When a line of the listing below has the string "medskip" in it, copy that line.

################

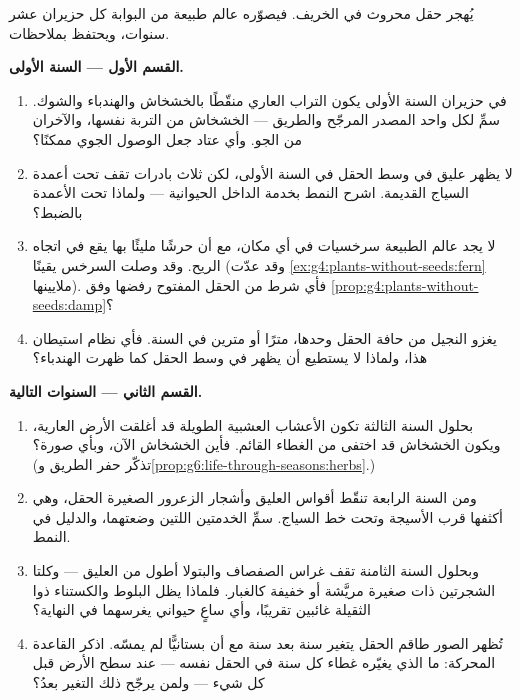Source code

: \begin{problem}\label{pb:g6:how-plants-spread:1}
يُهجر حقل محروث في الخريف. فيصوّره عالم طبيعة من البوابة كل حزيران
عشر سنوات، ويحتفظ بملاحظات.

\medskip\noindent\textbf{القسم الأول --- السنة الأولى.}
\begin{enumerate}
  \item في حزيران السنة الأولى يكون التراب العاري منقّطًا بالخشخاش
        والهندباء والشوك. سمِّ لكل واحد المصدر المرجّح والطريق ---
        الخشخاش من التربة نفسها، والآخران من الجو. وأي عتاد جعل
        الوصول الجوي ممكنًا؟
  \item لا يظهر عليق في وسط الحقل في السنة الأولى، لكن ثلاث
        بادرات تقف تحت أعمدة السياج القديمة. اشرح النمط بخدمة
        الداخل الحيوانية --- ولماذا تحت الأعمدة بالضبط؟
  \item لا يجد عالم الطبيعة سرخسيات في أي مكان، مع أن حرشًا مليئًا
        بها يقع في اتجاه الريح. وقد وصلت  السرخس يقينًا
        (وقد عدّت \cref{ex:g4:plants-without-seeds:fern} ملايينها).
        فأي شرط من  الحقل المفتوح رفضها وفق
        \cref{prop:g4:plants-without-seeds:damp}؟
  \item يغزو النجيل من حافة الحقل وحدها، مترًا أو مترين في السنة.
        فأي نظام استيطان هذا، ولماذا لا يستطيع أن يظهر في وسط
        الحقل كما ظهرت الهندباء؟
\end{enumerate}

\medskip\noindent\textbf{القسم الثاني --- السنوات التالية.}
\begin{enumerate}[resume]
  \item بحلول السنة الثالثة تكون الأعشاب  العشبية
        الطويلة قد أغلقت الأرض العارية، ويكون الخشخاش قد اختفى من
        الغطاء القائم. فأين الخشخاش الآن، وبأي صورة؟ (تذكّر حفر
        الطريق و\cref{prop:g6:life-through-seasons:herbs}.)
  \item ومن السنة الرابعة تنقّط أقواس العليق وأشجار الزعرور
        الصغيرة الحقل، وهي أكثفها قرب الأسيجة وتحت خط السياج.
        سمِّ الخدمتين اللتين وضعتهما، والدليل في النمط.
  \item وبحلول السنة الثامنة تقف غراس الصفصاف والبتولا أطول من
        العليق --- وكلتا الشجرتين ذات  صغيرة مريَّشة أو خفيفة
        كالغبار. فلماذا يظل البلوط والكستناء ذوا  الثقيلة
        غائبين تقريبًا، وأي ساعٍ حيواني يغرسهما في النهاية؟
  \item تُظهر الصور طاقم الحقل يتغير سنة بعد سنة مع أن بستانيًّا لم
        يمسّه. اذكر القاعدة المحركة: ما الذي يغيّره غطاء كل سنة في
         الحقل نفسه ---  عند سطح الأرض قبل كل شيء ---
        ولمن يرجّح ذلك التغير بعدُ؟
\end{enumerate}


\end{problem}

################

— Written answer —
\medskip\noindent\textbf{القسم الأول --- السنة الأولى.}
\medskip\noindent\textbf{القسم الثاني --- السنوات التالية.}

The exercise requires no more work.